The mixture will be thick; any remaining lumps will dissolve during the fermentation process.
Cover loosely with plastic wrap or foil. Let stand in warm place for 5 days, stirring 2 or 3 times each
day. The starter will "rise and fall" during the fermentation period; it becomes thinner as it stands. A
temperature of 80°~85°F is best for the sour flavor to develop. An ideal place is on the counter next
to your range. When the starter is developed, it is bubbly and may have a yellow liquid layer on top;
stir into the starter before using. The starter can be used for baking or placed in the refrigerator for
later use.
To use starter, measure out desired amount as specified in the recipe. When refrigerated, let starter
come to room temperature before using; this will take about 4 hours.
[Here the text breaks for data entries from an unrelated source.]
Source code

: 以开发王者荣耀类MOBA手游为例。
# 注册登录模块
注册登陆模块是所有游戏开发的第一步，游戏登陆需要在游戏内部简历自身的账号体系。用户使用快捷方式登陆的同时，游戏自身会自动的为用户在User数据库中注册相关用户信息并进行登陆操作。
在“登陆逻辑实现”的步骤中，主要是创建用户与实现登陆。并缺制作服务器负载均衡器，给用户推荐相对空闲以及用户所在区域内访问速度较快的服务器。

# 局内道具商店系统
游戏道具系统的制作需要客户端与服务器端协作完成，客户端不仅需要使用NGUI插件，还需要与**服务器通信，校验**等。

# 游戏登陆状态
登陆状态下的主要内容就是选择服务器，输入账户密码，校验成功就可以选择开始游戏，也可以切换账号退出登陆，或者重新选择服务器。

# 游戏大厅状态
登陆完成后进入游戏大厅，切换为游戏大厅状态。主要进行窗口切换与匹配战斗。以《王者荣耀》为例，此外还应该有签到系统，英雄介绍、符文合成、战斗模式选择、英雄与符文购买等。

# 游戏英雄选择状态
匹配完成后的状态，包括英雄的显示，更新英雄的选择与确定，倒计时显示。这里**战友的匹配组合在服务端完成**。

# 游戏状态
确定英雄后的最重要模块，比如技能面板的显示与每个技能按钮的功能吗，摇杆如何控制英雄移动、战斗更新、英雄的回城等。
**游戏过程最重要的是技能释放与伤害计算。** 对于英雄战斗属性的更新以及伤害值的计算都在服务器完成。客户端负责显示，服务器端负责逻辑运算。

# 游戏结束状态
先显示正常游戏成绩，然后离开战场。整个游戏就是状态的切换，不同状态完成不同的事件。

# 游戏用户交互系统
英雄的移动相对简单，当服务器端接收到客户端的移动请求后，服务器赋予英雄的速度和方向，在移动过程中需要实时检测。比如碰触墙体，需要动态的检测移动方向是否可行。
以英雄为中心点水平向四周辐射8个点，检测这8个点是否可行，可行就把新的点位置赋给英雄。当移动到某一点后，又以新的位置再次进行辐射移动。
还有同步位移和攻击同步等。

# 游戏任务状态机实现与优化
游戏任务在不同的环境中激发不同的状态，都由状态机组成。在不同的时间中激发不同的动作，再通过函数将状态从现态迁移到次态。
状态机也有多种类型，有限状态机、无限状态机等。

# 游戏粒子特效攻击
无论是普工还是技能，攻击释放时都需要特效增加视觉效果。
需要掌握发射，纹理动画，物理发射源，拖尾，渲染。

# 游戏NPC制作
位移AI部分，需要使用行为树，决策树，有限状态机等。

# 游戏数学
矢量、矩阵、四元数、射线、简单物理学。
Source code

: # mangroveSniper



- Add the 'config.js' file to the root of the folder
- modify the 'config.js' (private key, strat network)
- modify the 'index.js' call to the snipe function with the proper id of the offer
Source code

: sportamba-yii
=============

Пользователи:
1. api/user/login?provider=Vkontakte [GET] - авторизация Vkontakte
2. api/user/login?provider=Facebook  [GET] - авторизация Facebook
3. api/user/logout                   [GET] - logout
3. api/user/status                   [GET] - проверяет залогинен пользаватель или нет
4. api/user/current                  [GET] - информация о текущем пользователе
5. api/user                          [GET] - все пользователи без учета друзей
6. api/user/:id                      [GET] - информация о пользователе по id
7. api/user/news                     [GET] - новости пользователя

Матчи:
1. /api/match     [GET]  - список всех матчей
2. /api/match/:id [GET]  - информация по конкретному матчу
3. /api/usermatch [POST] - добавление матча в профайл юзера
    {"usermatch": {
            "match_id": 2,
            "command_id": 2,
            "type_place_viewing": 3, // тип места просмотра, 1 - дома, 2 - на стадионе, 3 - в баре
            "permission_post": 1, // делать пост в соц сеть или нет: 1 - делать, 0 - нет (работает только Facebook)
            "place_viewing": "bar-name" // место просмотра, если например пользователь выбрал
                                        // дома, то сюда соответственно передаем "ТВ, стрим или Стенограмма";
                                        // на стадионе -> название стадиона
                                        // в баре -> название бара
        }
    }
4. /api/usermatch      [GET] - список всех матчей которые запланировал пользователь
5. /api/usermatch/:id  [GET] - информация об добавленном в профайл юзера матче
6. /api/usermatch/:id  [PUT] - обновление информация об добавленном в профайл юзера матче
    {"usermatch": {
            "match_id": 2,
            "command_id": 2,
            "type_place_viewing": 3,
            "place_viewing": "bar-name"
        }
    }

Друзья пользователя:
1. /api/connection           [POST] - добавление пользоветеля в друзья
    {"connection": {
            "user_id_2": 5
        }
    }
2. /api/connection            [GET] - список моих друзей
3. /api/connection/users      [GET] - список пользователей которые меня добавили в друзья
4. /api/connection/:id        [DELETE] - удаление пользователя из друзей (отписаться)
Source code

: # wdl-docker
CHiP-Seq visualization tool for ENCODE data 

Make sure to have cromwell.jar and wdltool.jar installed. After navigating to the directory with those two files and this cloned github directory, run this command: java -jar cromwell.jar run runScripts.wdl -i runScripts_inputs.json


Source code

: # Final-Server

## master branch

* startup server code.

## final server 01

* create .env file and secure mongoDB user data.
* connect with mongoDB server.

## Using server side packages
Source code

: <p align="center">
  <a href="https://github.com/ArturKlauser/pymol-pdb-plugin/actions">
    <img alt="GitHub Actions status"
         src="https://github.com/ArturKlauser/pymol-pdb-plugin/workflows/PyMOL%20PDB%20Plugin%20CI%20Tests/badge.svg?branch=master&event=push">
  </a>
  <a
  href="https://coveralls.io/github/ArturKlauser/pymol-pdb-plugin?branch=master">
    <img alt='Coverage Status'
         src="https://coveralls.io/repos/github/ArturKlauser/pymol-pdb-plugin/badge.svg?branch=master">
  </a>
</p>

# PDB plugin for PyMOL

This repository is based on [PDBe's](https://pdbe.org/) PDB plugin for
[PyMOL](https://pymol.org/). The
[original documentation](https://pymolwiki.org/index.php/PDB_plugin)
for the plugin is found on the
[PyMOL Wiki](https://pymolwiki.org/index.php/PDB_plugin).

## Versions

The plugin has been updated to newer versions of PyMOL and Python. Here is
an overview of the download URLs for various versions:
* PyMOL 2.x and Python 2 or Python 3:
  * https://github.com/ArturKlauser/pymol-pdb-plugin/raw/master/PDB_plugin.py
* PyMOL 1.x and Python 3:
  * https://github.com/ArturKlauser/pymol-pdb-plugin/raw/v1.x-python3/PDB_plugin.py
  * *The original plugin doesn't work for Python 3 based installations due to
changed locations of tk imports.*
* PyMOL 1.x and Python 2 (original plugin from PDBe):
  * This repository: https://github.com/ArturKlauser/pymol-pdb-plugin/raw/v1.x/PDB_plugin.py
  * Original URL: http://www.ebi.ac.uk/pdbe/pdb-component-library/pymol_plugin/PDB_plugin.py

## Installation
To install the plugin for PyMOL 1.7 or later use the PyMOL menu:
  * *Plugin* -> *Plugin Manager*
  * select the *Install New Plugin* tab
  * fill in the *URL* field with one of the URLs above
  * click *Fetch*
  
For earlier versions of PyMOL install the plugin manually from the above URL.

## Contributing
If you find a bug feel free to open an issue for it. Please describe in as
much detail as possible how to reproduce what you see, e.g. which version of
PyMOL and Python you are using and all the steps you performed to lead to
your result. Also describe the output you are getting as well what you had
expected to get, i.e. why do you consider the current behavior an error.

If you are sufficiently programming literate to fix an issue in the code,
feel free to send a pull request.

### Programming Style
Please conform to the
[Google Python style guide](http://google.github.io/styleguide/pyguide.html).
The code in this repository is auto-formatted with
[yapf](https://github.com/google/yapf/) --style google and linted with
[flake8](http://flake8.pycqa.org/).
If you plan to bake in the morn-
ing, leave the starter out overnight.
Replenish remaining starter with 3 parts of whole wheat flour to 2 parts of water and 1 teaspoon
sugar; i.e., after using 3/4cup starter, replenish with 3/4 cup whole wheat flour, 1/2cup warm water
(110°~115°F) and I teaspoon sugar. If using 1 cup starter for Sourdough Cracked Wheat Hoagie
Buns, replenish with 1 cup whole wheat flour, 2/3cup warm water (110°~115°F) and I teaspoon
sugar. Stir until blended; some lumps may remain. Cover loosely and let stand in warm place for 10
to 12 hours or overnight. The starter will rise and become bubbly. Stir, cover loosely with plastic wrap
or foil and then place in refrigerator to store.
Stir in 1 teaspoon sugar to keep it active if the starter is not used every week. The mixture will rise a
small amount while stored in the refrigerator.